- [EXERCISE DESCRIPTION]
Omit all images, then repeat exactly the lines below from the one containing "# :hammer_and_wrench: Requirements" through the one containing "## ATOMIC DESIGN", both ends included.

- [Stored data]
=-=-=
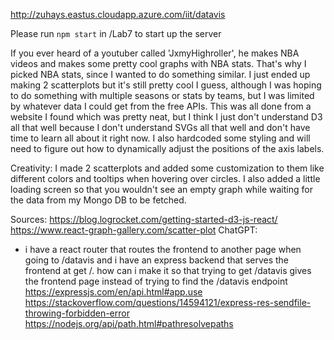 http://zuhays.eastus.cloudapp.azure.com/iit/datavis

Please run `npm start` in /Lab7 to start up the server

If you ever heard of a youtuber called 'JxmyHighroller', he makes NBA videos and makes some pretty cool graphs with NBA stats. That's why I picked NBA stats, since I wanted to do something similar. I just ended up making 2 scatterplots but it's still pretty cool I guess, although I was hoping to do something with multiple seasons or stats by teams, but I was limited by whatever data I could get from the free APIs. 
This was all done from a website I found which was pretty neat, but I think I just don't understand D3 all that well because I don't understand SVGs all that well and don't have time to learn all about it right now. I also hardcoded some styling and will need to figure out how to dynamically adjust the positions of the axis labels.

Creativity:
I made 2 scatterplots and added some customization to them like different colors and tooltips when hovering over circles. I also added a little loading screen so that you wouldn't see an empty graph while waiting for the data from my Mongo DB to be fetched.

Sources:
https://blog.logrocket.com/getting-started-d3-js-react/
https://www.react-graph-gallery.com/scatter-plot
ChatGPT:
- i have a react router that routes the frontend to another page when going to /datavis and i have an express backend that serves the frontend at get /. how can i make it so that trying to get /datavis gives the frontend page instead of trying to find the /datavis endpoint
https://expressjs.com/en/api.html#app.use
https://stackoverflow.com/questions/14594121/express-res-sendfile-throwing-forbidden-error
https://nodejs.org/api/path.html#pathresolvepaths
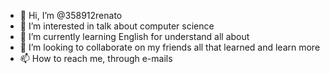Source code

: - 👋 Hi, I’m @358912renato
- 👀 I’m interested in talk about computer science
- 🌱 I’m currently learning English for understand all about
- 💞️ I’m looking to collaborate on my friends all that learned and learn more 
- 📫 How to reach me, through e-mails

<!---
358912renato/358912renato is a ✨ special ✨ repository because its `README.md` (this file) appears on your GitHub profile.
You can click the Preview link to take a look at your changes.
--->
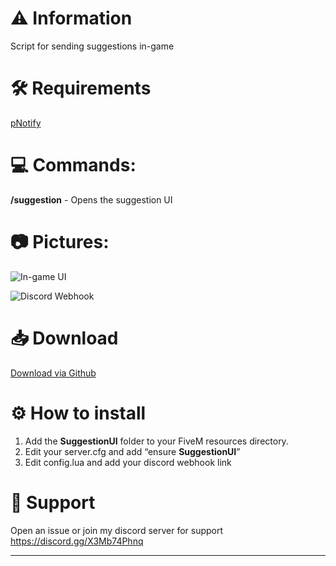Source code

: # :warning: Information
Script for sending suggestions in-game


# :hammer_and_wrench: Requirements
[pNotify](https://forum.cfx.re/t/release-pnotify-in-game-js-notifications-using-noty/20659)

# :computer: **Commands:**
**/suggestion** - Opens the suggestion UI

# :camera: **Pictures:**
![In-game UI](https://i.imgur.com/zzIM0QM.png)

![Discord Webhook](https://i.imgur.com/mo25brm.png)

# :inbox_tray: Download
[Download via Github](https://github.com/Swqppingg/SuggestionUI)

# :gear: How to install
1. Add the **SuggestionUI** folder to your FiveM resources directory.
2. Edit your server.cfg and add “ensure **SuggestionUI**”
3. Edit config.lua and add your discord webhook link

# :wrench: Support
Open an issue or join my discord server for support
https://discord.gg/X3Mb74Phnq

---------------------------------------------------
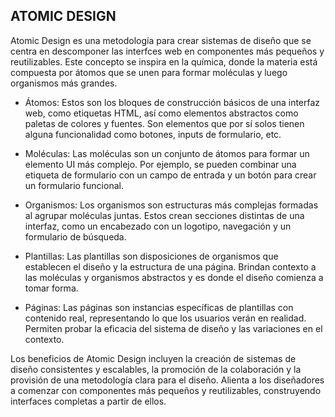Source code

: ## ATOMIC DESIGN 

Atomic Design es una metodología para crear sistemas de diseño que se centra en descomponer las interfces web en componentes más pequeños y reutilizables. Este concepto se inspira en la química, donde la materia está compuesta por átomos que se unen para formar moléculas y luego organismos más grandes. 

- Átomos: Estos son los bloques de construcción básicos de una interfaz web, como etiquetas HTML, así como elementos abstractos como paletas de colores y fuentes. Son elementos que por sí solos tienen alguna funcionalidad como botones, inputs de formulario, etc. 

- Moléculas: Las moléculas son un conjunto de átomos para formar un elemento UI más complejo. Por ejemplo, se pueden combinar una etiqueta de formulario con un campo de entrada y un botón para crear un formulario funcional. 

- Organismos: Los organismos son estructuras más complejas formadas al agrupar moléculas juntas. Estos crean secciones distintas de una interfaz, como un encabezado con un logotipo, navegación y un formulario de búsqueda.

- Plantillas: Las plantillas son disposiciones de organismos que establecen el diseño y la estructura de una página. Brindan contexto a las moléculas y organismos abstractos y es donde el diseño comienza a tomar forma.

- Páginas:  Las páginas son instancias específicas de plantillas con contenido real, representando lo que los usuarios verán en realidad. Permiten probar la eficacia del sistema de diseño y las variaciones en el contexto.

Los beneficios de Atomic Design incluyen la creación de sistemas de diseño consistentes y escalables, la promoción de la colaboración y la provisión de una metodología clara para el diseño. Alienta a los diseñadores a comenzar con componentes más pequeños y reutilizables, construyendo interfaces completas a partir de ellos.
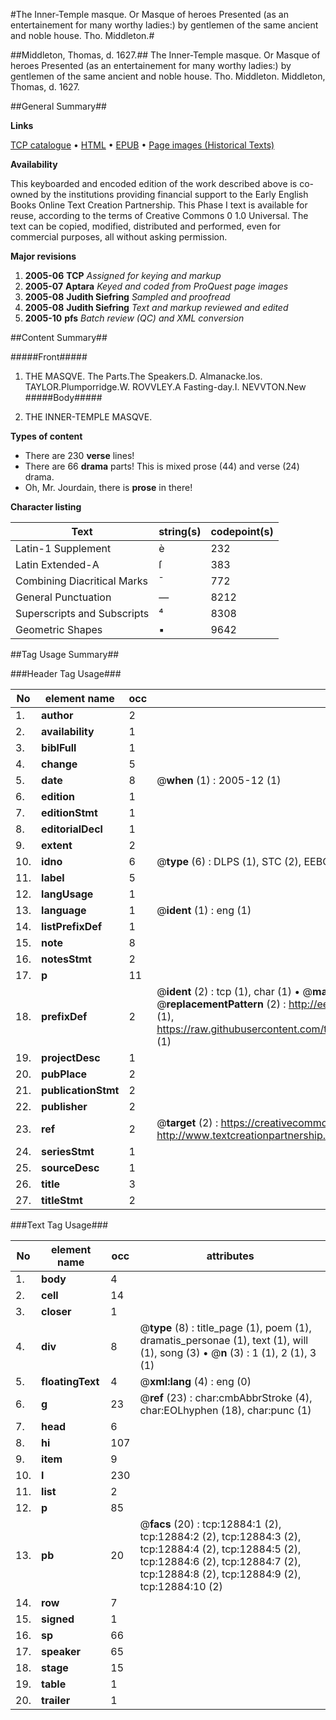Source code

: #The Inner-Temple masque. Or Masque of heroes Presented (as an entertainement for many worthy ladies:) by gentlemen of the same ancient and noble house. Tho. Middleton.#

##Middleton, Thomas, d. 1627.##
The Inner-Temple masque. Or Masque of heroes Presented (as an entertainement for many worthy ladies:) by gentlemen of the same ancient and noble house. Tho. Middleton.
Middleton, Thomas, d. 1627.

##General Summary##

**Links**

[TCP catalogue](http://www.ota.ox.ac.uk/tcp/)  • 
[HTML](http://tei.it.ox.ac.uk/tcp/Texts-HTML/free/A07/A07503.html)  • 
[EPUB](http://tei.it.ox.ac.uk/tcp/Texts-EPUB/free/A07/A07503.epub) • 
[Page images (Historical Texts)](https://data.historicaltexts.jisc.ac.uk/view?pubId=eebo-99847823e&pageId=eebo-99847823e-12884-1)

**Availability**

This keyboarded and encoded edition of the
	       work described above is co-owned by the institutions
	       providing financial support to the Early English Books
	       Online Text Creation Partnership. This Phase I text is
	       available for reuse, according to the terms of Creative
	       Commons 0 1.0 Universal. The text can be copied,
	       modified, distributed and performed, even for
	       commercial purposes, all without asking permission.

**Major revisions**

1. __2005-06__ __TCP__ *Assigned for keying and markup*
1. __2005-07__ __Aptara__ *Keyed and coded from ProQuest page images*
1. __2005-08__ __Judith Siefring__ *Sampled and proofread*
1. __2005-08__ __Judith Siefring__ *Text and markup reviewed and edited*
1. __2005-10__ __pfs__ *Batch review (QC) and XML conversion*

##Content Summary##

#####Front#####

1. THE MASQVE.
The Parts.The Speakers.D. Almanacke.Ios. TAYLOR.Plumporridge.W. ROVVLEY.A Fasting-day.I. NEVVTON.New
#####Body#####

1. THE
INNER-TEMPLE
MASQVE.

**Types of content**

  * There are 230 **verse** lines!
  * There are 66 **drama** parts! This is mixed prose (44) and verse (24) drama.
  * Oh, Mr. Jourdain, there is **prose** in there!

**Character listing**


|Text|string(s)|codepoint(s)|
|---|---|---|
|Latin-1 Supplement|è|232|
|Latin Extended-A|ſ|383|
|Combining             Diacritical Marks|̄|772|
|General Punctuation|—|8212|
|Superscripts             and Subscripts|⁴|8308|
|Geometric Shapes|▪|9642|

##Tag Usage Summary##

###Header Tag Usage###

|No|element name|occ|attributes|
|---|---|---|---|
|1.|__author__|2||
|2.|__availability__|1||
|3.|__biblFull__|1||
|4.|__change__|5||
|5.|__date__|8| @__when__ (1) : 2005-12 (1)|
|6.|__edition__|1||
|7.|__editionStmt__|1||
|8.|__editorialDecl__|1||
|9.|__extent__|2||
|10.|__idno__|6| @__type__ (6) : DLPS (1), STC (2), EEBO-CITATION (1), PROQUEST (1), VID (1)|
|11.|__label__|5||
|12.|__langUsage__|1||
|13.|__language__|1| @__ident__ (1) : eng (1)|
|14.|__listPrefixDef__|1||
|15.|__note__|8||
|16.|__notesStmt__|2||
|17.|__p__|11||
|18.|__prefixDef__|2| @__ident__ (2) : tcp (1), char (1)  •  @__matchPattern__ (2) : ([0-9\-]+):([0-9IVX]+) (1), (.+) (1)  •  @__replacementPattern__ (2) : http://eebo.chadwyck.com/downloadtiff?vid=$1&page=$2 (1), https://raw.githubusercontent.com/textcreationpartnership/Texts/master/tcpchars.xml#$1 (1)|
|19.|__projectDesc__|1||
|20.|__pubPlace__|2||
|21.|__publicationStmt__|2||
|22.|__publisher__|2||
|23.|__ref__|2| @__target__ (2) : https://creativecommons.org/publicdomain/zero/1.0/ (1), http://www.textcreationpartnership.org/docs/. (1)|
|24.|__seriesStmt__|1||
|25.|__sourceDesc__|1||
|26.|__title__|3||
|27.|__titleStmt__|2||


###Text Tag Usage###

|No|element name|occ|attributes|
|---|---|---|---|
|1.|__body__|4||
|2.|__cell__|14||
|3.|__closer__|1||
|4.|__div__|8| @__type__ (8) : title_page (1), poem (1), dramatis_personae (1), text (1), will (1), song (3)  •  @__n__ (3) : 1 (1), 2 (1), 3 (1)|
|5.|__floatingText__|4| @__xml:lang__ (4) : eng (0)|
|6.|__g__|23| @__ref__ (23) : char:cmbAbbrStroke (4), char:EOLhyphen (18), char:punc (1)|
|7.|__head__|6||
|8.|__hi__|107||
|9.|__item__|9||
|10.|__l__|230||
|11.|__list__|2||
|12.|__p__|85||
|13.|__pb__|20| @__facs__ (20) : tcp:12884:1 (2), tcp:12884:2 (2), tcp:12884:3 (2), tcp:12884:4 (2), tcp:12884:5 (2), tcp:12884:6 (2), tcp:12884:7 (2), tcp:12884:8 (2), tcp:12884:9 (2), tcp:12884:10 (2)|
|14.|__row__|7||
|15.|__signed__|1||
|16.|__sp__|66||
|17.|__speaker__|65||
|18.|__stage__|15||
|19.|__table__|1||
|20.|__trailer__|1||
=-=-=
- [WRITTEN ANSWER]
# :hammer_and_wrench: Requirements
[pNotify](https://forum.cfx.re/t/release-pnotify-in-game-js-notifications-using-noty/20659)

# :computer: **Commands:**
**/suggestion** - Opens the suggestion UI

# :camera: **Pictures:**
![In-game UI](https://i.imgur.com/zzIM0QM.png)

![Discord Webhook](https://i.imgur.com/mo25brm.png)

# :inbox_tray: Download
[Download via Github](https://github.com/Swqppingg/SuggestionUI)

# :gear: How to install
1. Add the **SuggestionUI** folder to your FiveM resources directory.
2. Edit your server.cfg and add “ensure **SuggestionUI**”
3. Edit config.lua and add your discord webhook link

# :wrench: Support
Open an issue or join my discord server for support
https://discord.gg/X3Mb74Phnq

---------------------------------------------------
Source code

: ## ATOMIC DESIGN 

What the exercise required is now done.